Once BASF have new data labled (with more classes), they could make changes to our code accordingly and train a new model.


Empirical Interpretation


BASF is also interested in how the model makes the prediction (i.e. what features the network learns). However, deep learning models are hard to interpret.

One way to do this is to fit a simpler model to simulate the deep learning model, using the desired features (like size, angle and etc.). The fitted simpler model can partially explain the deep neural network. The problem is that some desired features are hard to define mathematically (for example, the angle or the shape) and some features are hard to extract (for example, accurately obtaining size of a nematode is hard). We leave this method as a future work.

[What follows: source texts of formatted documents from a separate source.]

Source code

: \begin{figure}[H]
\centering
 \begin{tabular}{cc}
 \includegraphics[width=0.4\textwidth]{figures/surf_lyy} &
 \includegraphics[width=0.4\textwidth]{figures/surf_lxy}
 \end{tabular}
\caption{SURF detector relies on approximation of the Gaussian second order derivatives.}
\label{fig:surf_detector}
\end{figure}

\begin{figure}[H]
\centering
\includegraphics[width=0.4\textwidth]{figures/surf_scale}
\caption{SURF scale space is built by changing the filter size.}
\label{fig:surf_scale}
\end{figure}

Another simpler empirical way is to get an interested nematode, change its features and see whether our model changes the prediction. We tried this method and the result is shown in the following images.

Nematodes
Detection and classification results

We made the first image based on an interested nematode (top-left corner). We used PhotoShop to rotate the nematode, change its color, resize it and change its shape. All generated fake nematodes were then combined into a single image whose background is from a training image. The second image is generated by passing the first image into our model. We observed the following:

  1. The model predicts all rotated nematodes as interested. So rotation doesn't affect the model.
  2. With mild shape change, the nematodes are still predicted as interested. However, if we straighten the nematode, it will become non-interested. So the model does look at the shape of the nematode, but with mild shape change, its prediction won't change.
  3. Relative darkness (brightness) of nematodes matters a lot. We changed the brightness of the nematode and it becomes non-intersted. For more aggressive change (let the nematode transparent), our model will think the nematode is part of the background.
  4. Size matters a lot. Letting the nematode larger or smaller makes it non-interested. If the nematode is too small, our model will think it's part of the background.
  5. Noise does not matter. There're different debris around the rotated nematodes and the original nematodes. But the model does not change the prediction nor the prediction confidence level.

We conducted such experiment on some nematodes and the conclusions are similar. So we hope our conclusions above is generalizable for all nematode images because that means our model works as expected. In order to get insight about how exactly the model uses those features to make decisions, we need to use more sophisticated methods.


Conclusions & Future Work


We have implemented both conventional models and deep learning models for the nematode detection and classification tasks. We have created a new network architecture to make faster R-CNN model scale aware for nematode classification. Our deep learning models outperform baseline models, although our models suffer from overfitting due to the unavailability of enough training data. Also, we have delivered our models and GUI (with tools like CSV generator) within a virtual machine to BASF.

Our models can be improved in the following aspects:

  1. Deep learning models typically require hugh amount of training data. We believe our model can perform better with more data.
  2. Currently our models assume the input images are at a fixed scale. For different scale images, users have to use our script to transfer the images into the required scale. We should be able to handle images at different scales in the future.
  3. More efforts are required to improve the interpretability of our models.